Monday, March 26, 2007

Start your engines

I recently fulfilled a promise made a couple of months ago and sent off 34 euros to IM and chess programmer Vasik Rajlich for a copy of Rybka 2.3. I had hoped to be writing that this new release exceeds all expectations but this has not proven to be so, at least as far as my copy is concerned. The problem is that Rybka 2.3 runs much more slowly than other programs and this not only affects its playing strength but also causes strange lag effects in the board display. A posting on the Rybka Forum indicates a hashtable bug that is due to be corrected very shortly through a beta release. That's fine with me as long as it doesn't cost anything.

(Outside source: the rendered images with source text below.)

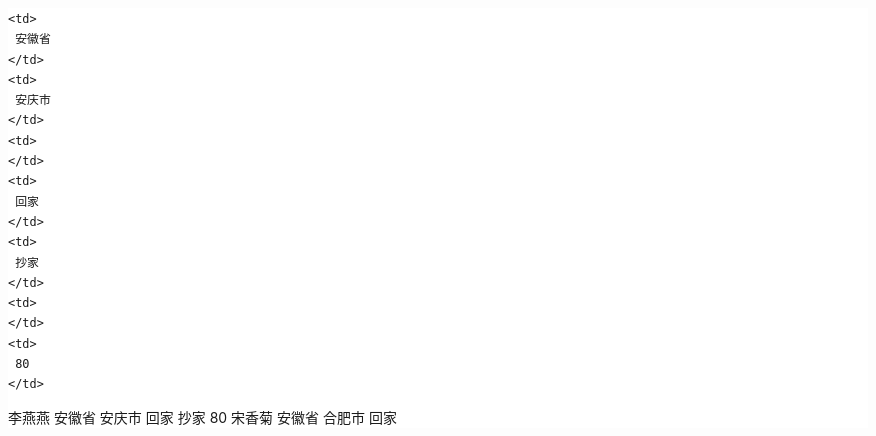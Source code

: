     <td>
     安徽省
    </td>
    <td>
     安庆市
    </td>
    <td>
    </td>
    <td>
     回家
    </td>
    <td>
     抄家
    </td>
    <td>
    </td>
    <td>
     80
    </td>
   </tr>
   <tr>
    <td>
     李燕燕
    </td>
    <td>
     安徽省
    </td>
    <td>
     安庆市
    </td>
    <td>
    </td>
    <td>
     回家
    </td>
    <td>
     抄家
    </td>
    <td>
    </td>
    <td>
     80
    </td>
   </tr>
   <tr>
    <td>
     宋香菊
    </td>
    <td>
     安徽省
    </td>
    <td>
     合肥市
    </td>
    <td>
    </td>
    <td>
     回家
    </td>
    <td>
    </td>
    <td>
    </td>
    <td>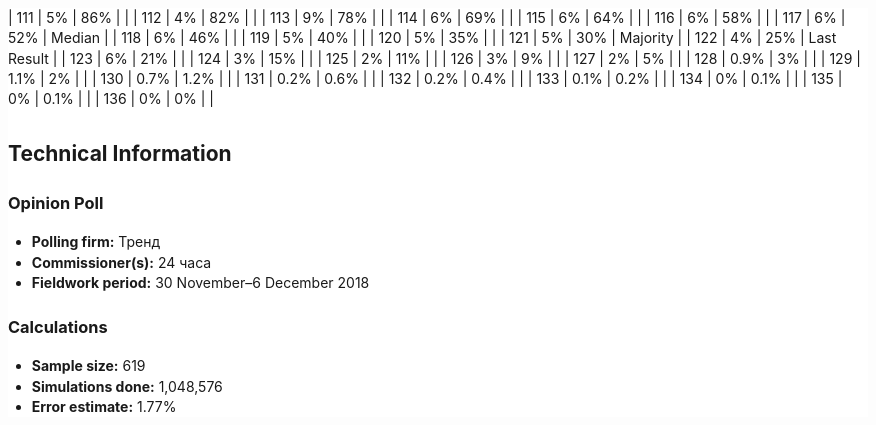 | 111 | 5% | 86% |  |
| 112 | 4% | 82% |  |
| 113 | 9% | 78% |  |
| 114 | 6% | 69% |  |
| 115 | 6% | 64% |  |
| 116 | 6% | 58% |  |
| 117 | 6% | 52% | Median |
| 118 | 6% | 46% |  |
| 119 | 5% | 40% |  |
| 120 | 5% | 35% |  |
| 121 | 5% | 30% | Majority |
| 122 | 4% | 25% | Last Result |
| 123 | 6% | 21% |  |
| 124 | 3% | 15% |  |
| 125 | 2% | 11% |  |
| 126 | 3% | 9% |  |
| 127 | 2% | 5% |  |
| 128 | 0.9% | 3% |  |
| 129 | 1.1% | 2% |  |
| 130 | 0.7% | 1.2% |  |
| 131 | 0.2% | 0.6% |  |
| 132 | 0.2% | 0.4% |  |
| 133 | 0.1% | 0.2% |  |
| 134 | 0% | 0.1% |  |
| 135 | 0% | 0.1% |  |
| 136 | 0% | 0% |  |


## Technical Information

### Opinion Poll

+ **Polling firm:** Тренд
+ **Commissioner(s):** 24 часа
+ **Fieldwork period:** 30 November–6 December 2018

### Calculations

+ **Sample size:** 619
+ **Simulations done:** 1,048,576
+ **Error estimate:** 1.77%

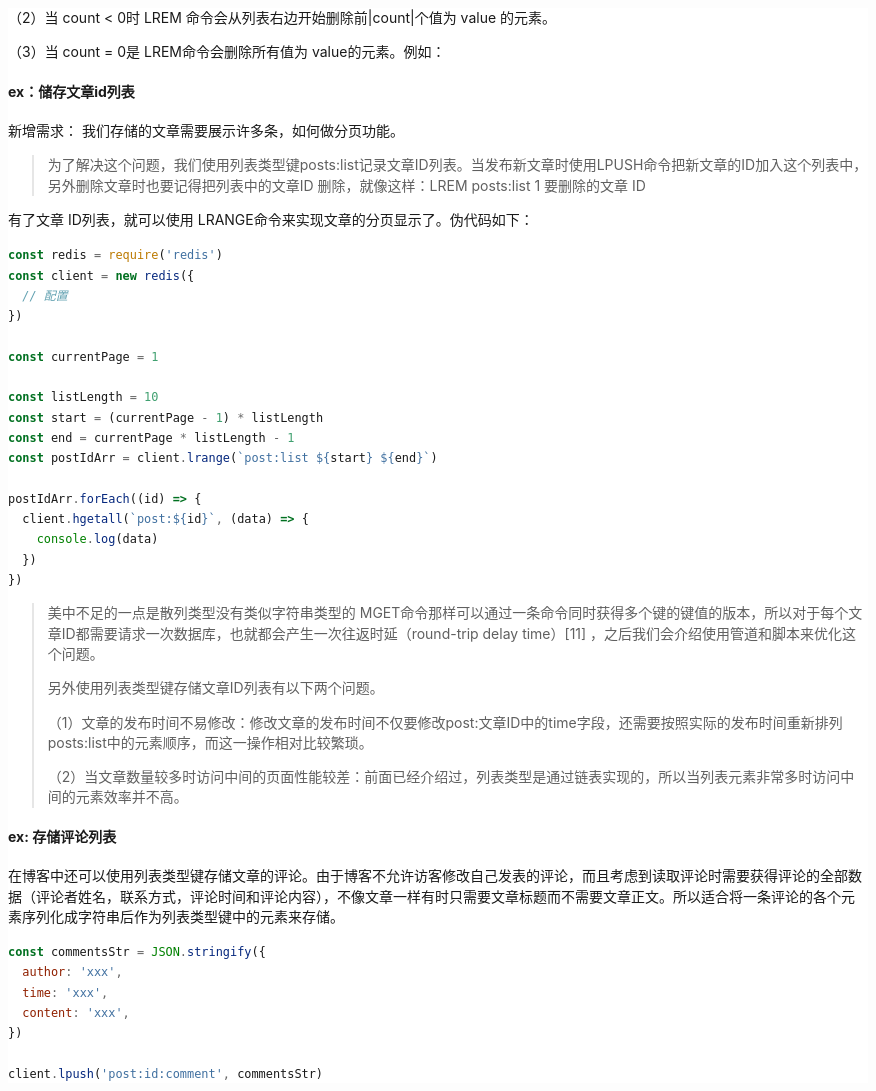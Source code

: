 （2）当 count < 0时 LREM 命令会从列表右边开始删除前|count|个值为 value 的元素。

（3）当 count = 0是 LREM命令会删除所有值为 value的元素。例如：

#### ex：储存文章id列表

新增需求： 我们存储的文章需要展示许多条，如何做分页功能。

> 为了解决这个问题，我们使用列表类型键posts:list记录文章ID列表。当发布新文章时使用LPUSH命令把新文章的ID加入这个列表中，另外删除文章时也要记得把列表中的文章ID 删除，就像这样：LREM posts:list 1 要删除的文章 ID

有了文章 ID列表，就可以使用 LRANGE命令来实现文章的分页显示了。伪代码如下：

```js
const redis = require('redis')
const client = new redis({
  // 配置
})

const currentPage = 1

const listLength = 10
const start = (currentPage - 1) * listLength
const end = currentPage * listLength - 1
const postIdArr = client.lrange(`post:list ${start} ${end}`)

postIdArr.forEach((id) => {
  client.hgetall(`post:${id}`, (data) => {
    console.log(data)
  })
})
```

> 美中不足的一点是散列类型没有类似字符串类型的 MGET命令那样可以通过一条命令同时获得多个键的键值的版本，所以对于每个文章ID都需要请求一次数据库，也就都会产生一次往返时延（round-trip delay time）[11] ，之后我们会介绍使用管道和脚本来优化这个问题。
>
> 另外使用列表类型键存储文章ID列表有以下两个问题。 
>
> （1）文章的发布时间不易修改：修改文章的发布时间不仅要修改post:文章ID中的time字段，还需要按照实际的发布时间重新排列posts:list中的元素顺序，而这一操作相对比较繁琐。 
>
> （2）当文章数量较多时访问中间的页面性能较差：前面已经介绍过，列表类型是通过链表实现的，所以当列表元素非常多时访问中间的元素效率并不高。

#### ex: 存储评论列表

在博客中还可以使用列表类型键存储文章的评论。由于博客不允许访客修改自己发表的评论，而且考虑到读取评论时需要获得评论的全部数据（评论者姓名，联系方式，评论时间和评论内容），不像文章一样有时只需要文章标题而不需要文章正文。所以适合将一条评论的各个元素序列化成字符串后作为列表类型键中的元素来存储。

```js
const commentsStr = JSON.stringify({
  author: 'xxx',
  time: 'xxx',
  content: 'xxx',
})

client.lpush('post:id:comment', commentsStr)
```

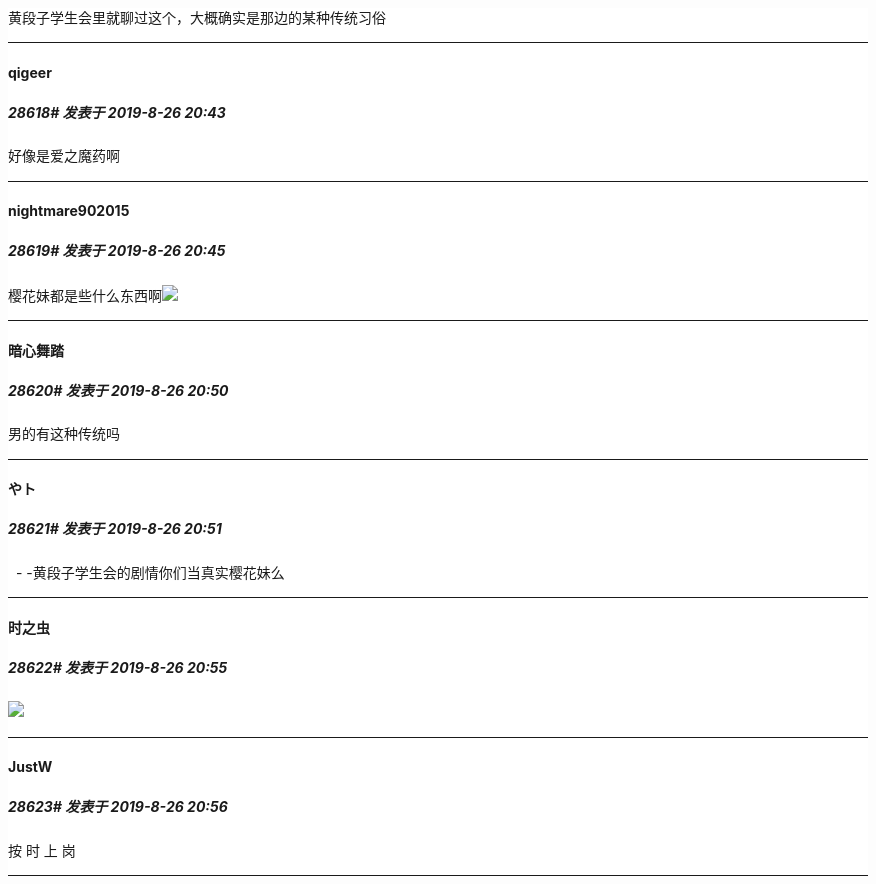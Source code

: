 
黄段子学生会里就聊过这个，大概确实是那边的某种传统习俗


*****

####  qigeer  
##### 28618#       发表于 2019-8-26 20:43


好像是爱之魔药啊


*****

####  nightmare902015  
##### 28619#       发表于 2019-8-26 20:45


樱花妹都是些什么东西啊<img src="https://static.saraba1st.com/image/smiley/face2017/119.png" referrerpolicy="no-referrer">


*****

####  暗心舞踏  
##### 28620#       发表于 2019-8-26 20:50


男的有这种传统吗


*****

####  やト  
##### 28621#       发表于 2019-8-26 20:51


  - -黄段子学生会的剧情你们当真实樱花妹么


*****

####  时之虫  
##### 28622#       发表于 2019-8-26 20:55


<img src="https://i.loli.net/2019/08/26/pEYsJHU9FCdbkIB.jpg" referrerpolicy="no-referrer">


*****

####  JustW  
##### 28623#       发表于 2019-8-26 20:56


按 时 上 岗


*****
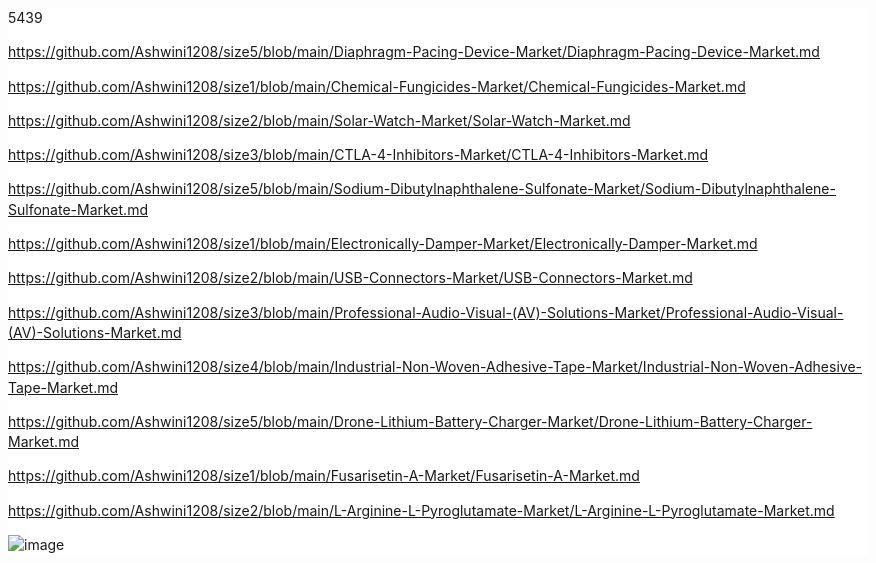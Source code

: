 5439</p><p><a href="https://github.com/Ashwini1208/size5/blob/main/Diaphragm-Pacing-Device-Market/Diaphragm-Pacing-Device-Market.md">https://github.com/Ashwini1208/size5/blob/main/Diaphragm-Pacing-Device-Market/Diaphragm-Pacing-Device-Market.md</a></p><p><a href="https://github.com/Ashwini1208/size1/blob/main/Chemical-Fungicides-Market/Chemical-Fungicides-Market.md">https://github.com/Ashwini1208/size1/blob/main/Chemical-Fungicides-Market/Chemical-Fungicides-Market.md</a></p><p><a href="https://github.com/Ashwini1208/size2/blob/main/Solar-Watch-Market/Solar-Watch-Market.md">https://github.com/Ashwini1208/size2/blob/main/Solar-Watch-Market/Solar-Watch-Market.md</a></p><p><a href="https://github.com/Ashwini1208/size3/blob/main/CTLA-4-Inhibitors-Market/CTLA-4-Inhibitors-Market.md">https://github.com/Ashwini1208/size3/blob/main/CTLA-4-Inhibitors-Market/CTLA-4-Inhibitors-Market.md</a></p><p><a href="https://github.com/Ashwini1208/size5/blob/main/Sodium-Dibutylnaphthalene-Sulfonate-Market/Sodium-Dibutylnaphthalene-Sulfonate-Market.md">https://github.com/Ashwini1208/size5/blob/main/Sodium-Dibutylnaphthalene-Sulfonate-Market/Sodium-Dibutylnaphthalene-Sulfonate-Market.md</a></p><p><a href="https://github.com/Ashwini1208/size1/blob/main/Electronically-Damper-Market/Electronically-Damper-Market.md">https://github.com/Ashwini1208/size1/blob/main/Electronically-Damper-Market/Electronically-Damper-Market.md</a></p><p><a href="https://github.com/Ashwini1208/size2/blob/main/USB-Connectors-Market/USB-Connectors-Market.md">https://github.com/Ashwini1208/size2/blob/main/USB-Connectors-Market/USB-Connectors-Market.md</a></p><p><a href="https://github.com/Ashwini1208/size3/blob/main/Professional-Audio-Visual-(AV)-Solutions-Market/Professional-Audio-Visual-(AV)-Solutions-Market.md">https://github.com/Ashwini1208/size3/blob/main/Professional-Audio-Visual-(AV)-Solutions-Market/Professional-Audio-Visual-(AV)-Solutions-Market.md</a></p><p><a href="https://github.com/Ashwini1208/size4/blob/main/Industrial-Non-Woven-Adhesive-Tape-Market/Industrial-Non-Woven-Adhesive-Tape-Market.md">https://github.com/Ashwini1208/size4/blob/main/Industrial-Non-Woven-Adhesive-Tape-Market/Industrial-Non-Woven-Adhesive-Tape-Market.md</a></p><p><a href="https://github.com/Ashwini1208/size5/blob/main/Drone-Lithium-Battery-Charger-Market/Drone-Lithium-Battery-Charger-Market.md">https://github.com/Ashwini1208/size5/blob/main/Drone-Lithium-Battery-Charger-Market/Drone-Lithium-Battery-Charger-Market.md</a></p><p><a href="https://github.com/Ashwini1208/size1/blob/main/Fusarisetin-A-Market/Fusarisetin-A-Market.md">https://github.com/Ashwini1208/size1/blob/main/Fusarisetin-A-Market/Fusarisetin-A-Market.md</a></p><p><a href="https://github.com/Ashwini1208/size2/blob/main/L-Arginine-L-Pyroglutamate-Market/L-Arginine-L-Pyroglutamate-Market.md">https://github.com/Ashwini1208/size2/blob/main/L-Arginine-L-Pyroglutamate-Market/L-Arginine-L-Pyroglutamate-Market.md</a></p>
![image](https://github.com/user-attachments/assets/57985cce-6fc0-4a94-8806-19cf5369c041)
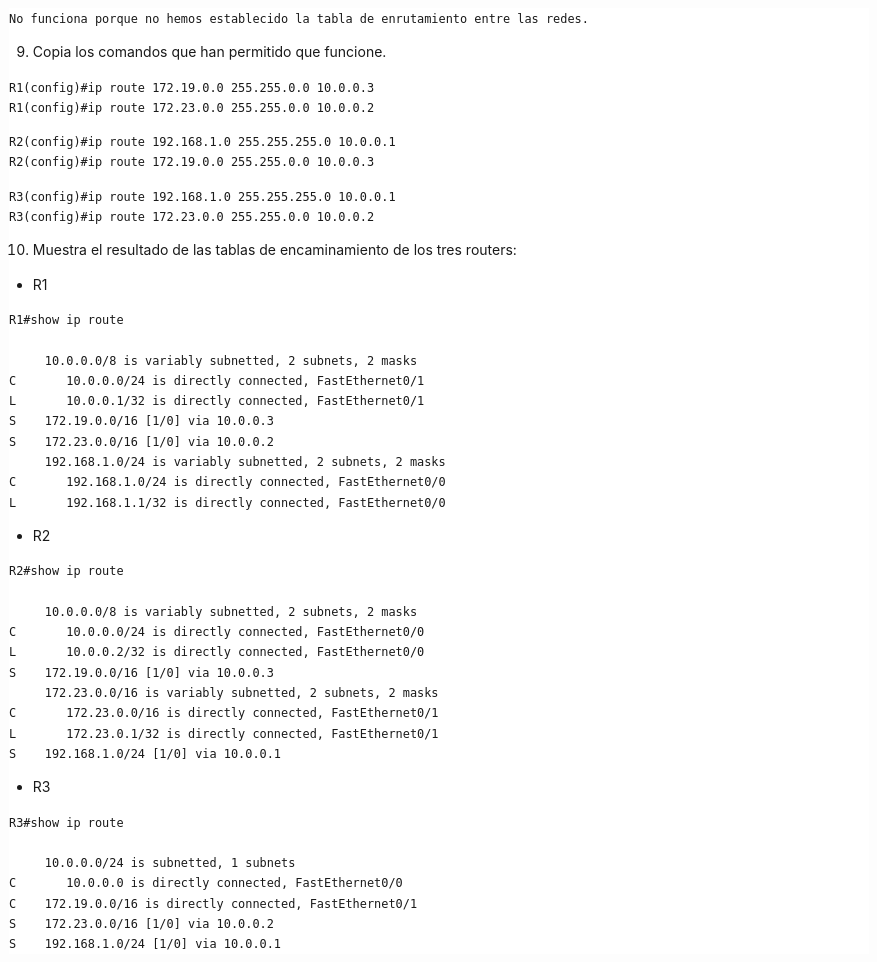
 ```
No funciona porque no hemos establecido la tabla de enrutamiento entre las redes.
```

9. Copia los comandos que han permitido que funcione.

```
R1(config)#ip route 172.19.0.0 255.255.0.0 10.0.0.3
R1(config)#ip route 172.23.0.0 255.255.0.0 10.0.0.2
```
```
R2(config)#ip route 192.168.1.0 255.255.255.0 10.0.0.1
R2(config)#ip route 172.19.0.0 255.255.0.0 10.0.0.3
```
```
R3(config)#ip route 192.168.1.0 255.255.255.0 10.0.0.1
R3(config)#ip route 172.23.0.0 255.255.0.0 10.0.0.2
```
10. Muestra el resultado de las tablas de encaminamiento de los tres routers:

+ R1

```
R1#show ip route 

     10.0.0.0/8 is variably subnetted, 2 subnets, 2 masks
C       10.0.0.0/24 is directly connected, FastEthernet0/1
L       10.0.0.1/32 is directly connected, FastEthernet0/1
S    172.19.0.0/16 [1/0] via 10.0.0.3
S    172.23.0.0/16 [1/0] via 10.0.0.2
     192.168.1.0/24 is variably subnetted, 2 subnets, 2 masks
C       192.168.1.0/24 is directly connected, FastEthernet0/0
L       192.168.1.1/32 is directly connected, FastEthernet0/0
```

+ R2

```
R2#show ip route 

     10.0.0.0/8 is variably subnetted, 2 subnets, 2 masks
C       10.0.0.0/24 is directly connected, FastEthernet0/0
L       10.0.0.2/32 is directly connected, FastEthernet0/0
S    172.19.0.0/16 [1/0] via 10.0.0.3
     172.23.0.0/16 is variably subnetted, 2 subnets, 2 masks
C       172.23.0.0/16 is directly connected, FastEthernet0/1
L       172.23.0.1/32 is directly connected, FastEthernet0/1
S    192.168.1.0/24 [1/0] via 10.0.0.1
```

+ R3

```
R3#show ip route

     10.0.0.0/24 is subnetted, 1 subnets
C       10.0.0.0 is directly connected, FastEthernet0/0
C    172.19.0.0/16 is directly connected, FastEthernet0/1
S    172.23.0.0/16 [1/0] via 10.0.0.2
S    192.168.1.0/24 [1/0] via 10.0.0.1
```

In order to compare Rybka 2.3 with my other playing programs I decided to assign a position from the game Szabo-Bisguier, Buenos Aires 1955, which is shown in the diagram. Szabo concluded matters by force in only three more moves: 1.Bxh7+ Kxh7 2.Qh3+ Kg8 3.Rg4! and Black resigned because he cannot prevent Rh4-h8 mate. His king is blocked in by his own pieces and any move of the f-pawn is met by g5-g6. This is a good test position for humans because the key move (3.Rg4) is slightly counterintuitive; it is usually the queen that is on the sharp end of h-file attacks.

Unlike human players, computers are tactically perfect within a short range and are thought to have few biases so one would expect them to solve this position fairly quickly. I have a number of UCI engines that run under the Fritz interface and I gave them all the same position in turn. Of course they all solved it but they took varying amounts of time to do so. Here are the results:

Rybka 1.0 beta: 2 seconds
Fritz 8: 17 seconds
Pro Deo 1.1: 60 seconds
Fruit 2.1: 62 seconds
Toga II 1.2.1: 68 seconds
Rybka 2.3: 72 seconds
Crafty 19.15: 189 seconds

Yes, a little joke at the end... I wonder what a match between Rybka 1.0 and Crafty 19.15 would look like? In any case I think you can sense my concern over spending 34 euros on Rybka: it was outperformed by the free programs Pro Deo, Fruit and Toga, and badly outperformed by Fritz 8. They were all running on an AMD Athlon 2600+ with 64 MB hashtables.

Any and all feedback is welcome on this topic.

1 comment:

Ben Matheson said...

Not a big deal... but I think your second move should be ... K-g8 and not K-h8. I'm sure it must just be a typo. :)

PS. I enjoy your updates.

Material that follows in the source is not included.